- Instructions to follow: For the data that follows, report how many lines contain the word "button", and nothing else.

(Given records begins)

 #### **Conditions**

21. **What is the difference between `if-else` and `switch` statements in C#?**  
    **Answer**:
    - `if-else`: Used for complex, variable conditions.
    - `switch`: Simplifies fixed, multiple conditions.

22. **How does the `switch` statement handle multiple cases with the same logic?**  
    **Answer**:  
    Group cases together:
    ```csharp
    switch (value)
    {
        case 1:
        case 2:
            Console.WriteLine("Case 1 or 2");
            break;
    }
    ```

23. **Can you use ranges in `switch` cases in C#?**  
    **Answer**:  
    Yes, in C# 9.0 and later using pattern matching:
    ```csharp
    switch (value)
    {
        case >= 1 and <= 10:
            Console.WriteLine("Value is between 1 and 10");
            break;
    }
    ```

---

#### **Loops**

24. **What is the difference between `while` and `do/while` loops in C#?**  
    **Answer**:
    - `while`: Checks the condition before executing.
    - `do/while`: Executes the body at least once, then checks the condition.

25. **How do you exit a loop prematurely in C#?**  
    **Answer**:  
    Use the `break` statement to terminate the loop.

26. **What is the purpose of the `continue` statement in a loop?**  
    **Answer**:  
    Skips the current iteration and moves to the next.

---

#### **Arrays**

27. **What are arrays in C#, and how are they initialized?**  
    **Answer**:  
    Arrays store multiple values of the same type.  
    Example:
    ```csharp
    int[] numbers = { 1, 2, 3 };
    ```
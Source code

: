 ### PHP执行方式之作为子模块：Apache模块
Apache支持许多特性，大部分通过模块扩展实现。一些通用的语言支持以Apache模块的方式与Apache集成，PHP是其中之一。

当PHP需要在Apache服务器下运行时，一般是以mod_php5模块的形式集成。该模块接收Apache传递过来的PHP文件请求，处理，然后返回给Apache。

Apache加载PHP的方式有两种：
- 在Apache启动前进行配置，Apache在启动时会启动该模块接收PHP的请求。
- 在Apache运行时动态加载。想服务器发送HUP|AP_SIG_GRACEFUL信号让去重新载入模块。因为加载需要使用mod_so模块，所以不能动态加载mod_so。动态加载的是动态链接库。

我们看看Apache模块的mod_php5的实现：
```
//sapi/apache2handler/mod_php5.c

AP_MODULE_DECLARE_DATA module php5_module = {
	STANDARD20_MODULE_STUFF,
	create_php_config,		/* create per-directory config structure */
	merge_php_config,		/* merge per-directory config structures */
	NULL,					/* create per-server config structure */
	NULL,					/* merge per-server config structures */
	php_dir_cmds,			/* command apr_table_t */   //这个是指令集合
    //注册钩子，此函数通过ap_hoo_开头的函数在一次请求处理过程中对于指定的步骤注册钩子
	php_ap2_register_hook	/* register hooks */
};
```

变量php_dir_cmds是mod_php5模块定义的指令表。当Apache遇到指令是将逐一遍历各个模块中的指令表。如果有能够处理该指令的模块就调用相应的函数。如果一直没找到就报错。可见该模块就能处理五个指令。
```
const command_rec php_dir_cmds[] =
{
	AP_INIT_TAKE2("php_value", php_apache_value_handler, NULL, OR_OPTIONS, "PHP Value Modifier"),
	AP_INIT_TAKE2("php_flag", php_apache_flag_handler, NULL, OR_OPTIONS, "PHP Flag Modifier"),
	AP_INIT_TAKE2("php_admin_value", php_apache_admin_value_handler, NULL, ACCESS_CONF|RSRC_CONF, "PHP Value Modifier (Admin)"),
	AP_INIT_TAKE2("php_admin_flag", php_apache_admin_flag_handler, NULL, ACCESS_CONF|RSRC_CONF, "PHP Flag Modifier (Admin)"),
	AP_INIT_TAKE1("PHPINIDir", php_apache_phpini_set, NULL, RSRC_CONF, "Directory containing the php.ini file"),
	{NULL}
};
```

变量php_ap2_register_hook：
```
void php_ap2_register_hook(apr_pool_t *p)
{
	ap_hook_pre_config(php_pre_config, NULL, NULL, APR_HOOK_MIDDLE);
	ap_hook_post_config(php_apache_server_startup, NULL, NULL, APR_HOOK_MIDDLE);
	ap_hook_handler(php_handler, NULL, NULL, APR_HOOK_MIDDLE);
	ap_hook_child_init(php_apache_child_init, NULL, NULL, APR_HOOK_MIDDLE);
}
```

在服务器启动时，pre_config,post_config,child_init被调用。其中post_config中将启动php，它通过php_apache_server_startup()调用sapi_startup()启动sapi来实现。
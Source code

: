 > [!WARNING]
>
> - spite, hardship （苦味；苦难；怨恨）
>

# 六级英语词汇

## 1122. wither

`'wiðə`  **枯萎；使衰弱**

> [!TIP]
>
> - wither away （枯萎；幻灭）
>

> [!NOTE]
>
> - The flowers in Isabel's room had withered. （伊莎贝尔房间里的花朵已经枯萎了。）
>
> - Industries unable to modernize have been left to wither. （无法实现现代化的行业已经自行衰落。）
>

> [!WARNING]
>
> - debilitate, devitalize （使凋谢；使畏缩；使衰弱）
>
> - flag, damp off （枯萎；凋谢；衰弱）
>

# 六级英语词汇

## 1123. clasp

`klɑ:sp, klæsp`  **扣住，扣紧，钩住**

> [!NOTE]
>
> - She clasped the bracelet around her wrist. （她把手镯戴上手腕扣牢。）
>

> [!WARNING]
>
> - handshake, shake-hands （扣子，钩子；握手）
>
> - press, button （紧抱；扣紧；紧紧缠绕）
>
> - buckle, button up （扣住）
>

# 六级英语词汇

(Given records ends)

- Exercise output: 2